Other than the word 'casualties', the words 'base', 'guard', 'units', 'emergency', 'victory', 'defeat', and weirdly enough, 'artifact', appeared a lot. They came out so much, everyone was almost sure of their translation. And going by then, reading the others was somewhat doable, or at least seemed to be doable.

“Someone would take a checkup, then work on whatever chaos was happening or fight in this war, come back to write everything, and then end the day... Sounds reasonable.”

“No, it doesn’t.” Shiro called her sister out. “Do you see a bed or even a table here? More even, this room is pressurized and fortified, right? Why would you end your day here instead of anywhere else? And if you didn’t, then why are these papers all we have here?”

“Well… I… I don’t know. Maybe it was some crazy officer who wouldn’t trust a proper bed? Or a workaholic that never sleeps? It isn't that hard to do now, so why couldn't they before?”

“Sounds dumb.”

“Then give a better idea.”

“Simple.
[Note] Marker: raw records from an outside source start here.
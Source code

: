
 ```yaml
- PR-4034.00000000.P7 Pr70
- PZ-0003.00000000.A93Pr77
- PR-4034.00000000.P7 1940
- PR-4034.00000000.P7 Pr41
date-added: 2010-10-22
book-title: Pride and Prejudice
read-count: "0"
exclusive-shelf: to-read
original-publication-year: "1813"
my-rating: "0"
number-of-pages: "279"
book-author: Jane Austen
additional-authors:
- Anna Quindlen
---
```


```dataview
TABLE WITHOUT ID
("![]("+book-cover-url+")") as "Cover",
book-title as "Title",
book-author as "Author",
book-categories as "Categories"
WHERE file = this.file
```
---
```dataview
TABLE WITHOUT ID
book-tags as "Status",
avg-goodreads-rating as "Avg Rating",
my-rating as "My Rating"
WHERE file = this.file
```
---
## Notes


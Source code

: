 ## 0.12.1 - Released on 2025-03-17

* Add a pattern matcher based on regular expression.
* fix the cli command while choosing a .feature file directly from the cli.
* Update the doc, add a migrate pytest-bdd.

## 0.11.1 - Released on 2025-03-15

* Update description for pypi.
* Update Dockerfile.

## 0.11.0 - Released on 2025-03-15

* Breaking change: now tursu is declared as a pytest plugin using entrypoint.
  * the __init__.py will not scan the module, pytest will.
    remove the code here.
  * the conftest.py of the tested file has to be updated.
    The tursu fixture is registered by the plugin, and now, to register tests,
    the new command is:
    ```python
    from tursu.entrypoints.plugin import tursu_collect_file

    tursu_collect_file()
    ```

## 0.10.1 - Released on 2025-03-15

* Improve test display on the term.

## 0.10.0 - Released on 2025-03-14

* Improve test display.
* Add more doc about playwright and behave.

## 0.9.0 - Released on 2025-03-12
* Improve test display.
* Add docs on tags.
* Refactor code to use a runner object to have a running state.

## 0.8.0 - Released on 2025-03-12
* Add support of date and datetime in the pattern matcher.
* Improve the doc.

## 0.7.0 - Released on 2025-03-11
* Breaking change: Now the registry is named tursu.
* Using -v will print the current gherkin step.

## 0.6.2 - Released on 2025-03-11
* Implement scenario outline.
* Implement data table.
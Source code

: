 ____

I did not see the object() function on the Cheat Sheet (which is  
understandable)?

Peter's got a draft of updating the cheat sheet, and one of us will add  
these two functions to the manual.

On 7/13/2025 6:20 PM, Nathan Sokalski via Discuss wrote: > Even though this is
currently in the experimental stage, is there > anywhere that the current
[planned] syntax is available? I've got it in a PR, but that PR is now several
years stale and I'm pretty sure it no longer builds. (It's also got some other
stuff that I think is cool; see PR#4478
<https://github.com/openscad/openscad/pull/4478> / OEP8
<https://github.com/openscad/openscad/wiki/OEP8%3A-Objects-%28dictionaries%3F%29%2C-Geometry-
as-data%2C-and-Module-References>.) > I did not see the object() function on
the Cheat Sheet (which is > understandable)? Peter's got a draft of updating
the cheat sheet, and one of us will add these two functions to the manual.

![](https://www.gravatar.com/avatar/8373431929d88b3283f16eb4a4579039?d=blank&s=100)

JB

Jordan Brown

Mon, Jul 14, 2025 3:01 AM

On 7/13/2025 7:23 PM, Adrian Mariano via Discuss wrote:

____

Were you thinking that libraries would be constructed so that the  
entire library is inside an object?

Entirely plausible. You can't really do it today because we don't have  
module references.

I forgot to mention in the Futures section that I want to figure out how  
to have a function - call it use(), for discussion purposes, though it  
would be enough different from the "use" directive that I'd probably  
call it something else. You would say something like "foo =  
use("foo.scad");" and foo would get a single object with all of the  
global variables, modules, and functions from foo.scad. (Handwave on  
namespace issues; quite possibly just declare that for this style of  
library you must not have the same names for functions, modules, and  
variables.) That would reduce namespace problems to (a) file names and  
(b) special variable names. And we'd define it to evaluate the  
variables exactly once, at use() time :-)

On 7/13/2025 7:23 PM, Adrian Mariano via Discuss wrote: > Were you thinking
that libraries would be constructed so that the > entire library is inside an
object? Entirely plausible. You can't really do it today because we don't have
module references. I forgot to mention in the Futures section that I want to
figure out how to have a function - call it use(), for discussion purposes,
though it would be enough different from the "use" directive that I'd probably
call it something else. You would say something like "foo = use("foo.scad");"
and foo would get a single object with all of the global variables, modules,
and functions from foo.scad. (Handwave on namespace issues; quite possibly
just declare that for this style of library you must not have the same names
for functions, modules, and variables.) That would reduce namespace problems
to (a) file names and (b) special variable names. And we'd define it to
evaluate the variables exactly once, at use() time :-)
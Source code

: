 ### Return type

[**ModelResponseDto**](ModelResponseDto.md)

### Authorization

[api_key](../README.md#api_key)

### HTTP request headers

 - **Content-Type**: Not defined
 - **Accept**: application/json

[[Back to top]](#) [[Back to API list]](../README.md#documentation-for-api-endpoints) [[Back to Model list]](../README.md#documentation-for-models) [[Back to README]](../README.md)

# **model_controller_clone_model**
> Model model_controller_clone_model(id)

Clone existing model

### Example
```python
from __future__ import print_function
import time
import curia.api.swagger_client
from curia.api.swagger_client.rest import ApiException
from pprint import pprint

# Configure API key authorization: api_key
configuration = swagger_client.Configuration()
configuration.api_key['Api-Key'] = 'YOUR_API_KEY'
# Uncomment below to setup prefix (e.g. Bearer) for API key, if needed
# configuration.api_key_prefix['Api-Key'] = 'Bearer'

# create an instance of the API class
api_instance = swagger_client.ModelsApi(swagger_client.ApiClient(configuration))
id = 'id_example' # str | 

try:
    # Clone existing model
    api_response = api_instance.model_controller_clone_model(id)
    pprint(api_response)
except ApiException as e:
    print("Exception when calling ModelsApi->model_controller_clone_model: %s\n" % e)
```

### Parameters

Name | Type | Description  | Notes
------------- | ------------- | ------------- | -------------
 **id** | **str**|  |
These papers were…”

“They were here because this someone had to be here.” Lily interrupted the sisters as she managed to get an idea of what was the purpose of this room in the end and pointed her head to the weird metallic box they had no idea how to use. “I can’t point out the exact why, but if we think all the instances of ‘artifact’ that’s used before starting the day are about this box then it wouldn’t be so weird. Some ways we read it can even make it sound as if this person wakes up inside this ‘artifact’ thing.”

“This thing is surely bigger than a person, but…”

“Wouldn’t it be a little too anticlimactic if this thing was just some ancient super-soldier bed?”

“It would for sure…” The purple idol continued before closing the open files she still had and holding her aching temples. “But wouldn’t it fit the scenario way too well if it did?”